**What you should do:**
Transcribe the listing below exactly, from its first line through the line with "- allow to call". Omit the pictures.

**Data shown:**
----

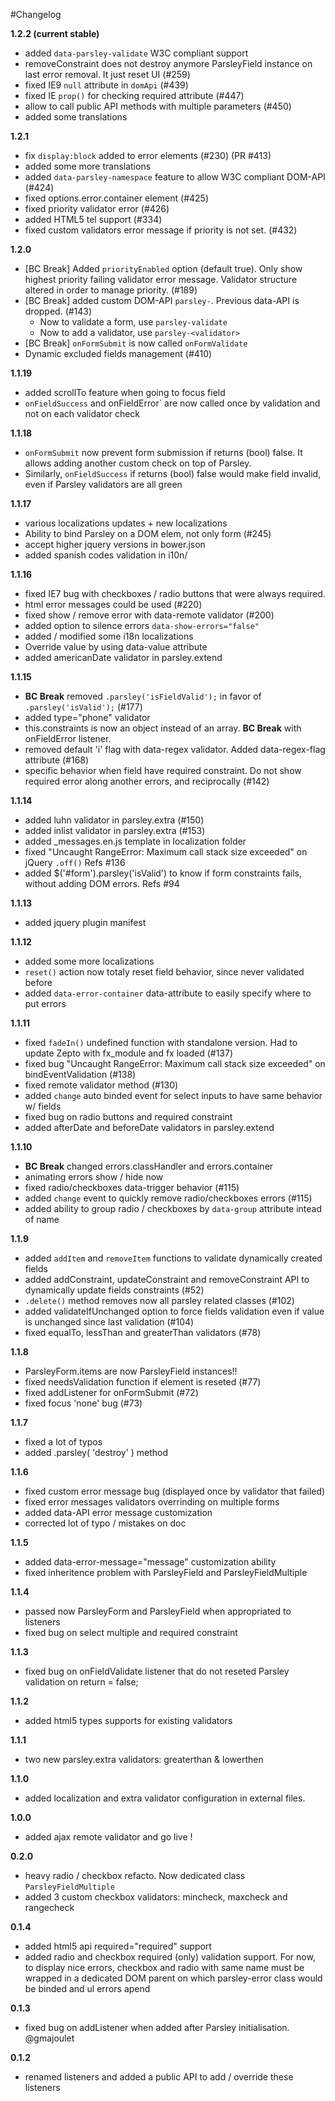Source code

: #Changelog

**1.2.2 (current stable)**

  - added `data-parsley-validate` W3C compliant support
  - removeConstraint does not destroy anymore ParsleyField instance on last
    error removal. It just reset UI (#259)
  - fixed IE9 `null` attribute in `domApi` (#439)
  - fixed IE `prop()` for checking required attribute (#447)
  - allow to call public API methods with multiple parameters (#450)
  - added some translations

**1.2.1**

  - fix `display:block` added to error elements (#230) (PR #413)
  - added some more translations
  - added `data-parsley-namespace` feature to allow W3C compliant DOM-API (#424)
  - fixed options.error.container element (#425)
  - fixed priority validator error (#426)
  - added HTML5 tel support (#334)
  - fixed custom validators error message if priority is not set. (#432)

**1.2.0**

  - [BC Break] Added `priorityEnabled` option (default true). Only show highest
    priority failing validator error message. Validator structure altered in order
    to manage priority. (#189)
  - [BC Break] added custom DOM-API `parsley-`. Previous data-API is dropped. (#143)
      - Now to validate a form, use `parsley-validate`
      - Now to add a validator, use `parsley-<validator>`
  - [BC Break] `onFormSubmit` is now called `onFormValidate`
  - Dynamic excluded fields management (#410)

**1.1.19**

  - added scrollTo feature when going to focus field
  - `onFieldSuccess` and onFieldError` are now called once by validation
    and not on each validator check

**1.1.18**

  - `onFormSubmit` now prevent form submission if returns (bool) false.
    It allows adding another custom check on top of Parsley.
  - Similarly, `onFieldSuccess` if returns (bool) false would make
    field invalid, even if Parsley validators are all green

**1.1.17**

  - various localizations updates + new localizations
  - Ability to bind Parsley on a DOM elem, not only form (#245)
  - accept higher jquery versions in bower.json
  - added spanish codes validation in i10n/

**1.1.16**

  - fixed IE7 bug with checkboxes / radio buttons that were always required.
  - html error messages could be used (#220)
  - fixed show / remove error with data-remote validator (#200)
  - added option to silence errors `data-show-errors="false"`
  - added / modified some i18n localizations
  - Override value by using data-value attribute
  - added americanDate validator in parsley.extend

**1.1.15**

  - **BC Break** removed `.parsley('isFieldValid');` in favor of `.parsley('isValid');`
    (#177)
  - added type="phone" validator
  - this.constraints is now an object instead of an array. **BC Break** with onFieldError
    listener.
  - removed default 'i' flag with data-regex validator. Added data-regex-flag attribute
    (#168)
  - specific behavior when field have required constraint. Do not show required error
    along another errors, and reciprocally (#142)

**1.1.14**

  - added luhn validator in parsley.extra (#150)
  - added inlist validator in parsley.extra (#153)
  - added _messages.en.js template in localization folder
  - fixed "Uncaught RangeError: Maximum call stack size exceeded" on jQuery `.off()`
    Refs #136
  - added $('#form').parsley('isValid') to know if form constraints fails, without
    adding DOM errors. Refs #94

**1.1.13**

  - added jquery plugin manifest

**1.1.12**

  - added some more localizations
  - `reset()` action now totaly reset field behavior, since never validated before
  - added `data-error-container` data-attribute to easily specify where to put errors

**1.1.11**

  - fixed `fadeIn()` undefined function with standalone version. Had to update Zepto
    with fx_module and fx loaded (#137)
  - fixed bug "Uncaught RangeError: Maximum call stack size exceeded" on
    bindEventValidation (#138)
  - fixed remote validator method (#130)
  - added `change` auto binded event for select inputs to have same behavior w/ fields
  - fixed bug on radio buttons and required constraint
  - added afterDate and beforeDate validators in parsley.extend

**1.1.10**

  - **BC Break** changed errors.classHandler and errors.container
  - animating errors show / hide now
  - fixed radio/checkboxes data-trigger behavior (#115)
  - added `change` event to quickly remove radio/checkboxes errors (#115)
  - added ability to group radio / checkboxes by `data-group` attribute intead of name

**1.1.9**

  - added `addItem` and `removeItem` functions to validate dynamically created fields
  - added addConstraint, updateConstraint and removeConstraint API to dynamically
    update fields constraints (#52)
  - `.delete()` method removes now all parsley related classes (#102)
  - added validateIfUnchanged option to force fields validation even if value is
    unchanged since last validation (#104)
  - fixed equalTo, lessThan and greaterThan validators (#78)

**1.1.8**

  - ParsleyForm.items are now ParsleyField instances!!
  - fixed needsValidation function if element is reseted (#77)
  - fixed addListener for onFormSubmit (#72)
  - fixed focus 'none' bug (#73)

**1.1.7**

  - fixed a lot of typos
  - added .parsley( 'destroy' ) method

**1.1.6**

  - fixed custom error message bug (displayed once by validator that failed)
  - fixed error messages validators overrinding on multiple forms
  - added data-API error message customization
  - corrected lot of typo / mistakes on doc

**1.1.5**

  - added data-error-message="message" customization ability
  - fixed inheritence problem with ParsleyField and ParsleyFieldMultiple

**1.1.4**

  - passed now ParsleyForm and ParsleyField when appropriated to listeners
  - fixed bug on select multiple and required constraint

**1.1.3**

  - fixed bug on onFieldValidate listener that do not reseted Parsley validation
    on return = false;

**1.1.2**

  - added html5 types supports for existing validators

**1.1.1**

  - two new parsley.extra validators: greaterthan & lowerthen

**1.1.0**

  - added localization and extra validator configuration in external files.

**1.0.0**

  - added ajax remote validator and go live !

**0.2.0**

  - heavy radio / checkbox refacto. Now dedicated class `ParsleyFieldMultiple`
  - added 3 custom checkbox validators: mincheck, maxcheck and rangecheck

**0.1.4**

  - added html5 api required="required" support
  - added radio and checkbox required (only) validation support. For now, to display
    nice errors, checkbox and radio with same name must be wrapped in a dedicated
    DOM parent on which parsley-error class would be binded and ul errors apend

**0.1.3**

  - fixed bug on addListener when added after Parsley initialisation. @gmajoulet

**0.1.2**

  - renamed listeners and added a public API to add / override these listeners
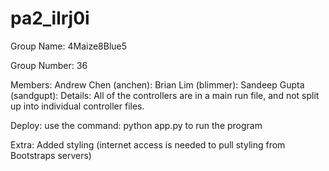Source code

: # pa2_ilrj0i

Group Name:
        4Maize8Blue5

Group Number: 
		36

Members:
        Andrew Chen (anchen):
        Brian Lim (blimmer):
        Sandeep Gupta (sandgupt):
Details:
        All of the controllers are in a main run file, and not split up into individual controller files.

Deploy:
        use the command:
                python app.py
        to run the program

Extra:
        Added styling (internet access is needed to pull styling from 
        Bootstraps servers)
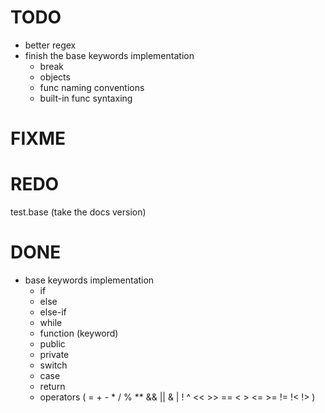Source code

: # TODO
- better regex
- finish the base keywords implementation 
    - break
    - objects
    - func naming conventions
    - built-in func syntaxing

# FIXME

# REDO

test.base (take the docs version)

# DONE
- base keywords implementation
    - if
    - else
    - else-if
    - while
    - function (keyword)
    - public
    - private
    - switch
    - case
    - return
    - operators ( = + - * / % ** && || & | ! ^ << >> == < > <= >= != !< !> )
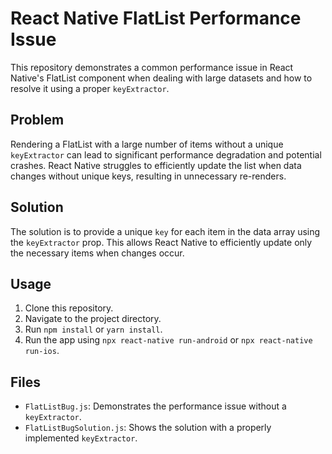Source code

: # React Native FlatList Performance Issue

This repository demonstrates a common performance issue in React Native's FlatList component when dealing with large datasets and how to resolve it using a proper `keyExtractor`.

## Problem

Rendering a FlatList with a large number of items without a unique `keyExtractor` can lead to significant performance degradation and potential crashes.  React Native struggles to efficiently update the list when data changes without unique keys, resulting in unnecessary re-renders.

## Solution

The solution is to provide a unique `key` for each item in the data array using the `keyExtractor` prop. This allows React Native to efficiently update only the necessary items when changes occur.

## Usage

1. Clone this repository.
2. Navigate to the project directory.
3. Run `npm install` or `yarn install`.
4. Run the app using `npx react-native run-android` or `npx react-native run-ios`.

## Files

- `FlatListBug.js`: Demonstrates the performance issue without a `keyExtractor`.
- `FlatListBugSolution.js`: Shows the solution with a properly implemented `keyExtractor`.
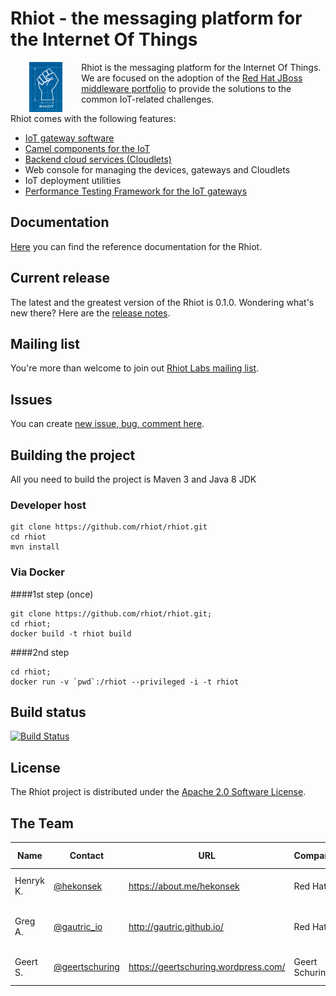 # Rhiot - the messaging platform for the Internet Of Things

<a href="https://github.com/rhiot/rhiot"><img src="rhiot.png" align="left" height="80" hspace="30"></a>
Rhiot is the messaging platform for the Internet Of Things. We are focused on the adoption of the
[Red Hat JBoss middleware portfolio](http://www.redhat.com/en/technologies/jboss-middleware) to provide the solutions to
the common IoT-related challenges.

Rhiot comes with the following features:
- [IoT gateway software](https://github.com/rhiot/rhiot/blob/master/docs/readme.md#camel-iot-gateway)
- [Camel components for the IoT](https://github.com/rhiot/rhiot/blob/master/docs/readme.md#camel-iot-components)
- [Backend cloud services (Cloudlets)](https://github.com/rhiot/rhiot/blob/master/docs/readme.md#cloudlets)
- Web console for managing the devices, gateways and Cloudlets
- IoT deployment utilities
- [Performance Testing Framework for the IoT gateways](https://github.com/rhiot/rhiot/blob/master/docs/readme.md#performance-testing-framework)

## Documentation

[Here](https://github.com/rhiot/rhiot/blob/master/docs/readme.md) you can find the reference documentation for the Rhiot.

## Current release

The latest and the greatest version of the Rhiot is 0.1.0. Wondering what's new there? Here are the [release notes](https://github.com/rhiot/rhiot/blob/master/release-notes.md).

## Mailing list

You're more than welcome to join out [ Rhiot Labs mailing list](https://groups.google.com/forum/#!forum/camel-iot-labs).

## Issues

You can create [new issue, bug, comment here](https://github.com/rhiot/rhiot/issues/new).

## Building the project

All you need to build the project is Maven 3 and Java 8 JDK

### Developer host

    git clone https://github.com/rhiot/rhiot.git
    cd rhiot
    mvn install

### Via Docker

####1st step (once)

    git clone https://github.com/rhiot/rhiot.git;
    cd rhiot;
    docker build -t rhiot build


####2nd step

    cd rhiot;
    docker run -v `pwd`:/rhiot --privileged -i -t rhiot


## Build status

[![Build Status](https://travis-ci.org/rhiot/rhiot.svg?branch=master)](https://travis-ci.org/rhiot/rhiot)

## License

The Rhiot project is distributed under the [Apache 2.0 Software License](https://www.apache.org/licenses/LICENSE-2.0).

## The Team

| Name | Contact | URL | Company | Spoken Lang |
|------|---------|-----|----------|-------------|
| Henryk K. | [@hekonsek](https://twitter.com/hekonsek) | https://about.me/hekonsek | Red Hat | PL (native), EN |
| Greg A. | [@gautric_io](https://twitter.com/gautric_io) | http://gautric.github.io/ | Red Hat | FR (native), EN, JP (beginner) |
| Geert S. | [@geertschuring](https://twitter.com/geertschuring) | https://geertschuring.wordpress.com/ | Geert Schuring | NL (native), EN |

----

**Finished exercise:**
Source code

: #Changelog

**1.2.2 (current stable)**

  - added `data-parsley-validate` W3C compliant support
  - removeConstraint does not destroy anymore ParsleyField instance on last
    error removal. It just reset UI (#259)
  - fixed IE9 `null` attribute in `domApi` (#439)
  - fixed IE `prop()` for checking required attribute (#447)
  - allow to call public API methods with multiple parameters (#450)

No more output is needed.